> TASK PROMPT:
Copy, from the material below, each line that contains the word "Review".

> RECORDS SUPPLIED:
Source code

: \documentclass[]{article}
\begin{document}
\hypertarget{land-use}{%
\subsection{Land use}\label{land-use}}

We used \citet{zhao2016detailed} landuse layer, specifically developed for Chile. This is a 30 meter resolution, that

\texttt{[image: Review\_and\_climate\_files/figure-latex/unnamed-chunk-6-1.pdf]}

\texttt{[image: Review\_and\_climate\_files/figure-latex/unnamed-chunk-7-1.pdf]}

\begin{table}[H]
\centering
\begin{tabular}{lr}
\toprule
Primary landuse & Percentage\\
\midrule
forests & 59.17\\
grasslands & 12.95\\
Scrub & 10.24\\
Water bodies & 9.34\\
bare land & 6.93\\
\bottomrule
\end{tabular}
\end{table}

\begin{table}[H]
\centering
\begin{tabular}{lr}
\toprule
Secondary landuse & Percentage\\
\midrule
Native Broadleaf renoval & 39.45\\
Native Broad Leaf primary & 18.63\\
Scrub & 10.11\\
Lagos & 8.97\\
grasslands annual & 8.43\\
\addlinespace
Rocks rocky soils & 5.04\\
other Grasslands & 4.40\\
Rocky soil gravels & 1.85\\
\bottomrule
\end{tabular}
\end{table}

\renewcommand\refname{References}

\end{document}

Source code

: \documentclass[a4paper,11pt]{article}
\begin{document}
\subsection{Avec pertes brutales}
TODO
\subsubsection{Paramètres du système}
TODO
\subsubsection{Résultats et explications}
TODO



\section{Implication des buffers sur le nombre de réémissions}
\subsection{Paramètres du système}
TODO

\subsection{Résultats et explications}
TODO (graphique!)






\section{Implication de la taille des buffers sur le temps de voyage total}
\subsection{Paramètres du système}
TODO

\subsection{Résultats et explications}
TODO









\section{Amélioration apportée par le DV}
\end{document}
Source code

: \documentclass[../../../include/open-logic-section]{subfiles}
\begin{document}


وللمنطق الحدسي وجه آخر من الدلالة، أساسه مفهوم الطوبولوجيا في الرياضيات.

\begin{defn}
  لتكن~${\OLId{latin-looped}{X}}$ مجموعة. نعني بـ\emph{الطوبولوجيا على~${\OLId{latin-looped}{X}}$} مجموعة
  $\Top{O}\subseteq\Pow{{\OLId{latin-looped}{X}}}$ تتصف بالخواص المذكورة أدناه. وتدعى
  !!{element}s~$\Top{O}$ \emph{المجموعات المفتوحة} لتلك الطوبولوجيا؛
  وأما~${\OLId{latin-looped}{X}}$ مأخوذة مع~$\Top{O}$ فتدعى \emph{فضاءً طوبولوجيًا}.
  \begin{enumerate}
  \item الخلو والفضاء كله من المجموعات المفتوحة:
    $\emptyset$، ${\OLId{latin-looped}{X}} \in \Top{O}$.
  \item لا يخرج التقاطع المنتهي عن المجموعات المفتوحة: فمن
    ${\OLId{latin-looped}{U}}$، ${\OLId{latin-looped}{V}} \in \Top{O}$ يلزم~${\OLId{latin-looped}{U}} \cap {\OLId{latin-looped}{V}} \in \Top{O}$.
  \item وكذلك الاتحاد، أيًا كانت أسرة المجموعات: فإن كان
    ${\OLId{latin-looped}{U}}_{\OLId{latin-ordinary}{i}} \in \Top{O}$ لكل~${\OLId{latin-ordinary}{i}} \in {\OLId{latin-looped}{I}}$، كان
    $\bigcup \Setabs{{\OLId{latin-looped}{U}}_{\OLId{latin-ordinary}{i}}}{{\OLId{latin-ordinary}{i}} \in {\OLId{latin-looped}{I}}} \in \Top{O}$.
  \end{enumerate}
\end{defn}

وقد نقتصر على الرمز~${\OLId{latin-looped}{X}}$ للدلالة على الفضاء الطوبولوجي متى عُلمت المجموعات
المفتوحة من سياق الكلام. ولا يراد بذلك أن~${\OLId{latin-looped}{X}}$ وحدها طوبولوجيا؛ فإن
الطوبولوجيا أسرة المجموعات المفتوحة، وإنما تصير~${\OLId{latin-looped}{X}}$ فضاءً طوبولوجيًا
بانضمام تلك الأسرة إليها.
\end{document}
==
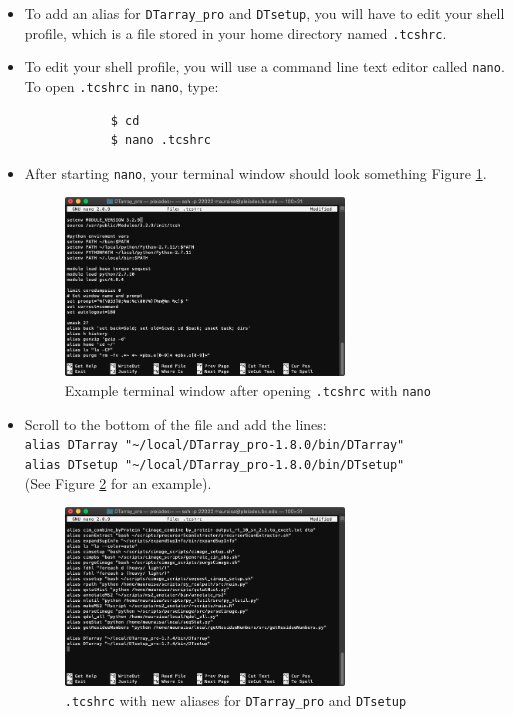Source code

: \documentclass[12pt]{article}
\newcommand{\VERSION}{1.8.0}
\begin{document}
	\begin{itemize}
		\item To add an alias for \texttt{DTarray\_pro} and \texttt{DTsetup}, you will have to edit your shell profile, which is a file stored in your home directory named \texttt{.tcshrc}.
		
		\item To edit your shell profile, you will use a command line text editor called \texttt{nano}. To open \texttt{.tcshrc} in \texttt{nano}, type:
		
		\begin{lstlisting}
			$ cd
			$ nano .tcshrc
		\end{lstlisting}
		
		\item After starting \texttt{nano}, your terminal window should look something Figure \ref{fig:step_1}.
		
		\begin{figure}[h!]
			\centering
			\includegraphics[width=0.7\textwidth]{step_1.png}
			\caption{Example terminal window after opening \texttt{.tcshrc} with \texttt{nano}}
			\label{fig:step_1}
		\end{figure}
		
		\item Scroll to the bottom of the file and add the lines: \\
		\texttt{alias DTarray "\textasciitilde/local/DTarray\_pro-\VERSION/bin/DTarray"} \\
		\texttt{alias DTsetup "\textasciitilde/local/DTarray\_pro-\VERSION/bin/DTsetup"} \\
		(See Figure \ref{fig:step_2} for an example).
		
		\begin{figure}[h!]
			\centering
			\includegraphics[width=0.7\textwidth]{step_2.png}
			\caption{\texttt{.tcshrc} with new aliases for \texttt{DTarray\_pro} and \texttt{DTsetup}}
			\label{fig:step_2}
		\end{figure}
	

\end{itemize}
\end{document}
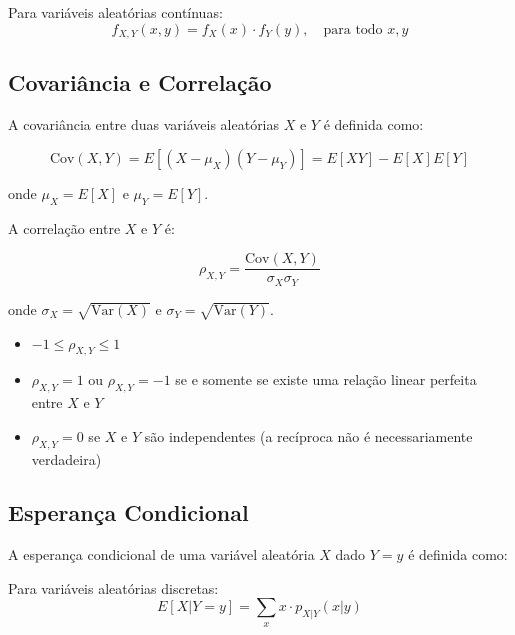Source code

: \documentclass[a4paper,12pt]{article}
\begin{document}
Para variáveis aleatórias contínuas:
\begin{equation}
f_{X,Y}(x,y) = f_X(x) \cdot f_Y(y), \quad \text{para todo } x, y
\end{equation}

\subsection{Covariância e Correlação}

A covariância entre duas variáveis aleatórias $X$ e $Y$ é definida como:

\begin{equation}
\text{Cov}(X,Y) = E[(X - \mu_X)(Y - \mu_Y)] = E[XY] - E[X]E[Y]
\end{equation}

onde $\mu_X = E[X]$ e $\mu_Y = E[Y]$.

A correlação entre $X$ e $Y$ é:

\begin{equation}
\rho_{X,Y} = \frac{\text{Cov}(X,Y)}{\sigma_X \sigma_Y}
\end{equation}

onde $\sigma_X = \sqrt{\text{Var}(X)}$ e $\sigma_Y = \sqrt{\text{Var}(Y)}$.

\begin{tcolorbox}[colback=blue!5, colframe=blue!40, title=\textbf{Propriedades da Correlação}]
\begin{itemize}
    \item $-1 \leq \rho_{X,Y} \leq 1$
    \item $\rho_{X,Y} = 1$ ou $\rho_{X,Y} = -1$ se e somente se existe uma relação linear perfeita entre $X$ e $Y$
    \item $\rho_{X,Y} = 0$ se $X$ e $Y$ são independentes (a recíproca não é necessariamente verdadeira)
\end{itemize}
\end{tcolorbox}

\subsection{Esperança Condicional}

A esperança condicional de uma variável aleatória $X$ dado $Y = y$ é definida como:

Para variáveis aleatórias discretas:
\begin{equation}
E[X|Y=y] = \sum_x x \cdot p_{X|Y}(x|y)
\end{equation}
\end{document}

> RESULT:
\texttt{[image: Review\_and\_climate\_files/figure-latex/unnamed-chunk-6-1.pdf]}
\texttt{[image: Review\_and\_climate\_files/figure-latex/unnamed-chunk-7-1.pdf]}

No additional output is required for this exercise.